Amis lecteurs, l'année 2007 se termine. Je souhaitais à travers cette note vous faire part de mes voeux pour l'année 2008, de vous souhaiter une bonne santé, beaucoup de bonheur en famille, de virées en voitures anciennes avec vos amis, et mille autres choses.
2007 fut encore une année difficile pour l'automobile. L'arrivée du bonus-malus me donnerait presque envie de renier l'article récent que j'ai écrit sur le Grenelle de l'environnement : encore une fois, la seule mesure concrète prise pour l'instant concerne uniquement l'automobile. C'est tellement plus facile...et sans risque, l'automobiliste étant l'être le plus passif au monde...
La prise en compte des émissions de C02, et non des polluants automobiles (dont les particules) relève de la démagogique. On se retrouve en effet avec des moteurs essence pénalisés, et des diesels plébiscités, alors que le bilan global n'est pas aussi contrasté entre les deux carburants. Il n'y a guère qu'en France, pays du gazole et, tiens, des petites voitures, que le diesel a autant de vertus...et pollue aussi peu ; mais bon, puisque c'est le choix qui a été fait...et qu'il est socialement acceptable, n'allons pas nous battre contre des moulins à vent.
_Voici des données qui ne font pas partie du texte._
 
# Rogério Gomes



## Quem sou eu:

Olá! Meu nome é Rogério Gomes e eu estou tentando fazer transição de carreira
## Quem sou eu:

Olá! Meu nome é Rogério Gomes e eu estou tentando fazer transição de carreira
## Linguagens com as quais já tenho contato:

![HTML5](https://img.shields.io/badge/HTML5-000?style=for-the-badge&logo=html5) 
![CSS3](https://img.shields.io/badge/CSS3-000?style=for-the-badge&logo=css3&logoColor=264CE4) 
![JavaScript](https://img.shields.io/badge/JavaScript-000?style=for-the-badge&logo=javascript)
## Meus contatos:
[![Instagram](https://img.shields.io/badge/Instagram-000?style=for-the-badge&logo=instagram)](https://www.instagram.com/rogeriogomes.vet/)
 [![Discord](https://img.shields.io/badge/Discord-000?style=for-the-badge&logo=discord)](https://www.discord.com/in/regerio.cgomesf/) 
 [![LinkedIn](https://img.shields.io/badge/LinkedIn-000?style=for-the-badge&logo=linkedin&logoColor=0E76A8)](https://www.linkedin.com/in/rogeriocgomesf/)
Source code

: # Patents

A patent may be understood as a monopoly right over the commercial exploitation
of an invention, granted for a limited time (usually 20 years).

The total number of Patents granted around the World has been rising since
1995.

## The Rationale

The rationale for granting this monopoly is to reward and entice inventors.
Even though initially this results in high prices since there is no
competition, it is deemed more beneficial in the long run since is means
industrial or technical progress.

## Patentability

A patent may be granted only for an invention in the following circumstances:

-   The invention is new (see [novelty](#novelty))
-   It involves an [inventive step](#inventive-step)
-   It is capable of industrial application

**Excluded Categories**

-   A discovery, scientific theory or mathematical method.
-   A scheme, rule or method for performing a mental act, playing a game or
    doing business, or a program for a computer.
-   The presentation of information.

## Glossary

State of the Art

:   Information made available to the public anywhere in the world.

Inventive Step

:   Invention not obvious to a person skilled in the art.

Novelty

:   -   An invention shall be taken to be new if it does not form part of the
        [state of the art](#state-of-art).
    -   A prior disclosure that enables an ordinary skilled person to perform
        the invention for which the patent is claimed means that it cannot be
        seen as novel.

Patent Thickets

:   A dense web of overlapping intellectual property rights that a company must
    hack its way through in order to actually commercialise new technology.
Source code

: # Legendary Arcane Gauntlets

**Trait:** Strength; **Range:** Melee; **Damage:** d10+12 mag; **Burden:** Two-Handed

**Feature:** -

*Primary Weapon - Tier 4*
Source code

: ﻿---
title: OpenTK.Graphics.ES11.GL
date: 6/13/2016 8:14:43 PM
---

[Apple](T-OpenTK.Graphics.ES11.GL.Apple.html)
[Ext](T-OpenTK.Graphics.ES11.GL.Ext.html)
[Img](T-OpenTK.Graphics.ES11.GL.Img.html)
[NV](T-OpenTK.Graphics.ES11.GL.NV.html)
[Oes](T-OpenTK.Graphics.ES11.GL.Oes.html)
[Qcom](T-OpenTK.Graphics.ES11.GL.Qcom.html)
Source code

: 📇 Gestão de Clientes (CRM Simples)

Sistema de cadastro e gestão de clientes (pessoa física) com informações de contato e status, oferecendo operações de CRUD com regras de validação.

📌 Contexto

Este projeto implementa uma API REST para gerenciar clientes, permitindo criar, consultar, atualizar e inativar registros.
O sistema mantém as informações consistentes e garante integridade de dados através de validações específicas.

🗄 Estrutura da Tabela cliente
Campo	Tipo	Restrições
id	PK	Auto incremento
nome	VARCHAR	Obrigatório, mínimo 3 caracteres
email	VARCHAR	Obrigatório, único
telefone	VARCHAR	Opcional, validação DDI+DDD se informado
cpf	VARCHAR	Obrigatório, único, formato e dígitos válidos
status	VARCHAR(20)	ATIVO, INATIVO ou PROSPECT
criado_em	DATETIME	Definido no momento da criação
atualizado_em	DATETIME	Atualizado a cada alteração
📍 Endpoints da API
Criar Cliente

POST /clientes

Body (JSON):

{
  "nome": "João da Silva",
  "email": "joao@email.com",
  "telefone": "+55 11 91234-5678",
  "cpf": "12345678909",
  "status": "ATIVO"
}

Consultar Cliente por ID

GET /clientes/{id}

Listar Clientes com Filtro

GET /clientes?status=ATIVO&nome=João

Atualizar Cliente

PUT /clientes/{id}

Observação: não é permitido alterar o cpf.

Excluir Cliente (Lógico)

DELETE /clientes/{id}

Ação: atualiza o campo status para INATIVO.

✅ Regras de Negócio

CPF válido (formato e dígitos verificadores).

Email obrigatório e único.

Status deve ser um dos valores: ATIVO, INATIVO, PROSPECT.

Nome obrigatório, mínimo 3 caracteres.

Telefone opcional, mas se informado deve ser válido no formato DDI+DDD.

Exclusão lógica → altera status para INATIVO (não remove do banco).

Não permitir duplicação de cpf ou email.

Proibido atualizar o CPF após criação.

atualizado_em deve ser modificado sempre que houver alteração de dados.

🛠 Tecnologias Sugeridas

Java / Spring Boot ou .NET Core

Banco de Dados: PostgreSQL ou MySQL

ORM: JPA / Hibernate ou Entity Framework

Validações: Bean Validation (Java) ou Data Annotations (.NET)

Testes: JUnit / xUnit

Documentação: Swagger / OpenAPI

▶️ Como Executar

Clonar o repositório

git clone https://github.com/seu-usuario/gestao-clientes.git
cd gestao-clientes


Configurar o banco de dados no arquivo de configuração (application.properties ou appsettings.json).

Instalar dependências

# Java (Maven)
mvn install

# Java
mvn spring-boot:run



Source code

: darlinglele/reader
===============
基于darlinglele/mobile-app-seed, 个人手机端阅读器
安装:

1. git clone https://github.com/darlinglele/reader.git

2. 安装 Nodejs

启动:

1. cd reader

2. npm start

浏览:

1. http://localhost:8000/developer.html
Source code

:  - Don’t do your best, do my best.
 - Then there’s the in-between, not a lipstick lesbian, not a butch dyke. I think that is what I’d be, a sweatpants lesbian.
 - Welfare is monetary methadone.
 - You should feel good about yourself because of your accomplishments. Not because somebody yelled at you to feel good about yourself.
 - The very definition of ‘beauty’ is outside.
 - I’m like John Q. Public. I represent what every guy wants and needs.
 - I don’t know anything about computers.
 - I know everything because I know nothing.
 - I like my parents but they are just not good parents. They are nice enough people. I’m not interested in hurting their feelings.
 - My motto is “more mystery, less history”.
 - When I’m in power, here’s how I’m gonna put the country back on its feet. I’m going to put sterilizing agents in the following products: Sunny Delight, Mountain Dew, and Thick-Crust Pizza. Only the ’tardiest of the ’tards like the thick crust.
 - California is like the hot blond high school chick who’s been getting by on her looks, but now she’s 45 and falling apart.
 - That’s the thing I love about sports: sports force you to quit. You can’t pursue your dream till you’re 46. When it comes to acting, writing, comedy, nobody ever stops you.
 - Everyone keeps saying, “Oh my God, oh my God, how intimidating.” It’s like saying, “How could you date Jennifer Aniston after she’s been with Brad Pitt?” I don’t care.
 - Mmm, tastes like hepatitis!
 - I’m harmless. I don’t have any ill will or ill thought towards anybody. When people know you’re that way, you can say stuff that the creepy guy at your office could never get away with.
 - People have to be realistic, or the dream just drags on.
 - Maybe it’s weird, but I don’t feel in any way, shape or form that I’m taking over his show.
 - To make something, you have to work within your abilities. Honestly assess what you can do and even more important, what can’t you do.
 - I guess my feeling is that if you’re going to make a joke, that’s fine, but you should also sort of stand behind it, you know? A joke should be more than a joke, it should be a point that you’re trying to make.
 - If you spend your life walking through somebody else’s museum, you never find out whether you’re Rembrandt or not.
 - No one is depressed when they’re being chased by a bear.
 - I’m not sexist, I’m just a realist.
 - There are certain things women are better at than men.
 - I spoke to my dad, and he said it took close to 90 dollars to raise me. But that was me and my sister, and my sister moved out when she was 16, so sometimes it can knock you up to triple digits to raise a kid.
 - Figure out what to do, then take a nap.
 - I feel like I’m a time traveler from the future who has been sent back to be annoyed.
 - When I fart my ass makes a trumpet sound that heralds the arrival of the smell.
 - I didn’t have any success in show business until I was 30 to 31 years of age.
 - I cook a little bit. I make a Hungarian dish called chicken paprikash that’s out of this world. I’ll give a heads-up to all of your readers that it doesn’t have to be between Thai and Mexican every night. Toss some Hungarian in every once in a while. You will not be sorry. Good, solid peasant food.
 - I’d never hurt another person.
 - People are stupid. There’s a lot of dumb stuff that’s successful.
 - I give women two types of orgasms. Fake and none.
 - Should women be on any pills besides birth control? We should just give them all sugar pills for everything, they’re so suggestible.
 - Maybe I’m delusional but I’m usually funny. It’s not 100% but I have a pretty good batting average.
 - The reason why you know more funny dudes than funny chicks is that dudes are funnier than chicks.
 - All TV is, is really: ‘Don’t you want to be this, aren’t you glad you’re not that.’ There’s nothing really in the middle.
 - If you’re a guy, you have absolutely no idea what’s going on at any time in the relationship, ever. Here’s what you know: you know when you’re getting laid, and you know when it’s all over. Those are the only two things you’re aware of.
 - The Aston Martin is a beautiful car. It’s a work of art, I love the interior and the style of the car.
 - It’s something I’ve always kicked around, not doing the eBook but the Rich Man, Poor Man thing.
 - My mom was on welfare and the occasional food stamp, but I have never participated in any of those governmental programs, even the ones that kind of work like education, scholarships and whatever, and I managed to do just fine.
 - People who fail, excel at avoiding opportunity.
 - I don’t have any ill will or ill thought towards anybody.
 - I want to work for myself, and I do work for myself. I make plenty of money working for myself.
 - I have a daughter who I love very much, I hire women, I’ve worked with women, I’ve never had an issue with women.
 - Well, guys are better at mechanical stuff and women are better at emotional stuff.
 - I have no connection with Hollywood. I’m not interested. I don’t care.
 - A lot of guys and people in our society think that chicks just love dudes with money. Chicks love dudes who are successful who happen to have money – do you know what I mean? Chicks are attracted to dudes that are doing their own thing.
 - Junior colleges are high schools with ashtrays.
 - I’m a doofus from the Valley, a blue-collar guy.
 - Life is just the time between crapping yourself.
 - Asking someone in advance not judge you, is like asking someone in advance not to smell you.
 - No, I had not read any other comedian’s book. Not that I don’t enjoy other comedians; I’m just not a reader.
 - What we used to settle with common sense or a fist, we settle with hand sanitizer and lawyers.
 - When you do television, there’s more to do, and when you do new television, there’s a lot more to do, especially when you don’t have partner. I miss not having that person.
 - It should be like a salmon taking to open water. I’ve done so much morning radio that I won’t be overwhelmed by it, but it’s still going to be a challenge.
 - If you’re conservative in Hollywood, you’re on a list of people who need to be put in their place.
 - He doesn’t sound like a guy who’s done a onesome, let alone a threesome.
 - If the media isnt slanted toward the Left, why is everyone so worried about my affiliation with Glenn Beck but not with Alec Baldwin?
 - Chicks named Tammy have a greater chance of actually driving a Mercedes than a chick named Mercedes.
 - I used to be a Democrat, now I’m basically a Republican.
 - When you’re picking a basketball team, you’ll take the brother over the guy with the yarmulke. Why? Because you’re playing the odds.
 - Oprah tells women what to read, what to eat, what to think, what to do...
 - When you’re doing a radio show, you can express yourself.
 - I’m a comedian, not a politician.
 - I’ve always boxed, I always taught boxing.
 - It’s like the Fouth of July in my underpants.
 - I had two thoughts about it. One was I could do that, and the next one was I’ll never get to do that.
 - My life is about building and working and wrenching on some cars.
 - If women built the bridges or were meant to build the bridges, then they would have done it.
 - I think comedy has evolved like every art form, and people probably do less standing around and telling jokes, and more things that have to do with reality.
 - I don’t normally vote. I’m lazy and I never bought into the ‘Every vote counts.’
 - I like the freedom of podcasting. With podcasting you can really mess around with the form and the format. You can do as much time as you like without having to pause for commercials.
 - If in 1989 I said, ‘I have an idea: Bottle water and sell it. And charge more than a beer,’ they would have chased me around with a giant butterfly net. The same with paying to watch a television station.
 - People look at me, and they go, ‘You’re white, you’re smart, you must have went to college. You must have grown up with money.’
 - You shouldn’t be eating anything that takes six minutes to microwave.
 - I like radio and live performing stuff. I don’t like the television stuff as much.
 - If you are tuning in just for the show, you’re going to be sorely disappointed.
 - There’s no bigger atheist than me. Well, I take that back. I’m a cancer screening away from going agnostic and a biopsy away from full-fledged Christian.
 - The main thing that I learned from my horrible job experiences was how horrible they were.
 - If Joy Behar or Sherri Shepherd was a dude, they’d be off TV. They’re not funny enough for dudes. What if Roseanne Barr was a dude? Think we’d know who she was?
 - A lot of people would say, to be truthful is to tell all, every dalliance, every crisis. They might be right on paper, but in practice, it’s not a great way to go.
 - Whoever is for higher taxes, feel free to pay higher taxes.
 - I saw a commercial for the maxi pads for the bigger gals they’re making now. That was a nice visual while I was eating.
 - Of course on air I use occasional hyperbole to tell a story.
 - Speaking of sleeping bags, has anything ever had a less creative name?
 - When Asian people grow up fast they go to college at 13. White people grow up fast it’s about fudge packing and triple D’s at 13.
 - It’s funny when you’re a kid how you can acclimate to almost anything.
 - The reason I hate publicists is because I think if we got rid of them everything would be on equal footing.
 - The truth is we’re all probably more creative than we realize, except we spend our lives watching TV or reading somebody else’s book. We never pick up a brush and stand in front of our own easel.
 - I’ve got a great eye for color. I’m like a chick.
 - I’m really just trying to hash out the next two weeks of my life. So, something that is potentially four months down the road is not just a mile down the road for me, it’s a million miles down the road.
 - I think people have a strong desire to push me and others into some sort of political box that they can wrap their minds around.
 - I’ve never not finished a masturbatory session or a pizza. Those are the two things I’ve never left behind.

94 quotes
Nous ne sommes pas à un raccourci près, et désormais, il vaudra mieux être célibataire, habitant si possible en ville, et roulant en smart qu'habitant à la campagne ou pire, à la montagne, avec une femme, un chien et trois enfants. Espérons que le "Grenelle" ne nous oblige pas un jour tous à vivre dans des studios, familles nombreuses comprises, en raison d'un bilan énergétique beaucoup plus favorable pour ce dernier que pour un 4 pièces. Mais arrêtons là le mauvais esprit, tout ceci n'est pas très sérieux (quoique, vous verrez...).
Année funeste pour l'automobile, donc, ce qui ne manquera pas de réjouir tous les anti-bagnoles, qui déploient une énergie et une haine assez considérables sur leurs sites internet que je consulte de temps en temps juste pour me tenir au courant et voir ce que certains irresponsables fanatiques et illuminés sont capables d'écrire (un exemple : allez faire un tour sur Antivoitures.free.fr, vous comprendrez).
Mais, au delà de l'automobile, stigmatisée finalement comme bien d'autres secteurs ou domaines d'activité, l'année écoulée me donne l'occasion de prendre un peu de recul, et de m'interroger, comme beaucoup, sur l'évolution du monde dans lequel nous vivons.
Une fois n'est pas coutume, je ne vous parlerai pas de mon sujet favori dans les quelques lignes qui vont suivre... Profondément optimisme, et clairement dans l'action, je constate malgré tout que l'année 2007 nous confirme que le monde est entré dans une zone de turbulences durables.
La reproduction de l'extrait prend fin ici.